──────── Supplied data

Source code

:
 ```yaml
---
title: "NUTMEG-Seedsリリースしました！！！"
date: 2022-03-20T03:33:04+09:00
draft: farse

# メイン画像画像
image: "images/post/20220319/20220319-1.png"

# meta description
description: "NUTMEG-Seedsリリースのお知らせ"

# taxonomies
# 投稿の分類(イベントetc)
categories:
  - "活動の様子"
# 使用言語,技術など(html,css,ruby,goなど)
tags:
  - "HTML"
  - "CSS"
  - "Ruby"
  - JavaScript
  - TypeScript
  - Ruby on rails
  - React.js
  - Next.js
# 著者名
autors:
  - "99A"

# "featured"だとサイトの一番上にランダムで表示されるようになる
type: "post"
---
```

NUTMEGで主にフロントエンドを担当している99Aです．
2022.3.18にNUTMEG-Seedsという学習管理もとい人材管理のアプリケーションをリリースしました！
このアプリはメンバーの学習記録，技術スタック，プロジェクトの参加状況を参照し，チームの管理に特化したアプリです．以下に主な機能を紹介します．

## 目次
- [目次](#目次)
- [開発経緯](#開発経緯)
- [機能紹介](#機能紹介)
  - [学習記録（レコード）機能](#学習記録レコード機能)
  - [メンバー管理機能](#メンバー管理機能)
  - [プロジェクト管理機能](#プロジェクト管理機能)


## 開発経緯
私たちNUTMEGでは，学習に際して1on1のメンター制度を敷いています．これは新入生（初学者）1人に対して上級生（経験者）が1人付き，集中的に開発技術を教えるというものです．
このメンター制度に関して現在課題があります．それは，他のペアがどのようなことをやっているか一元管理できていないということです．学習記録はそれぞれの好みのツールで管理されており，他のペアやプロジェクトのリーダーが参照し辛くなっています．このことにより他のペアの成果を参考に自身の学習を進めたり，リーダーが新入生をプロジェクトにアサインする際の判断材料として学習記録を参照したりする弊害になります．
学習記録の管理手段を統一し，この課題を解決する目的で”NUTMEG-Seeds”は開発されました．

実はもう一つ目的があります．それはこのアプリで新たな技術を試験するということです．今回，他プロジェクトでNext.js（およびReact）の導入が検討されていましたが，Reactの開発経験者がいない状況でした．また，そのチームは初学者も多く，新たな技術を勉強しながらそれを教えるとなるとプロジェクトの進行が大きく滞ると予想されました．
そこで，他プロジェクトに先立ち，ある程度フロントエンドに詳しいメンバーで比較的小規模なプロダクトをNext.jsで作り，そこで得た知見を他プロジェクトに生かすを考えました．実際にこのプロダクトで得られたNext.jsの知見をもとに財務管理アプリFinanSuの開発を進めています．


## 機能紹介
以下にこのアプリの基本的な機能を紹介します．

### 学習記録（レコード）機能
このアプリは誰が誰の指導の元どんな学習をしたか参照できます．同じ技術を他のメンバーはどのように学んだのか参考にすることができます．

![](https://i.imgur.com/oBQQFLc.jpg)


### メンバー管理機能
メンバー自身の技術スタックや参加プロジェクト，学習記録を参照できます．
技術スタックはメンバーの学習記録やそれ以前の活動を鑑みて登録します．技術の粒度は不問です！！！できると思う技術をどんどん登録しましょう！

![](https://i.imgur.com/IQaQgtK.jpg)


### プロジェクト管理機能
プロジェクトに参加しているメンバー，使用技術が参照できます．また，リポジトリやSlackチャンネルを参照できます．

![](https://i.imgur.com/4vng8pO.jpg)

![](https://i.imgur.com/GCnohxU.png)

────────────────

## What the task requires
Please report the number of lines in the data that include "https", with no other words.

## Your solution
4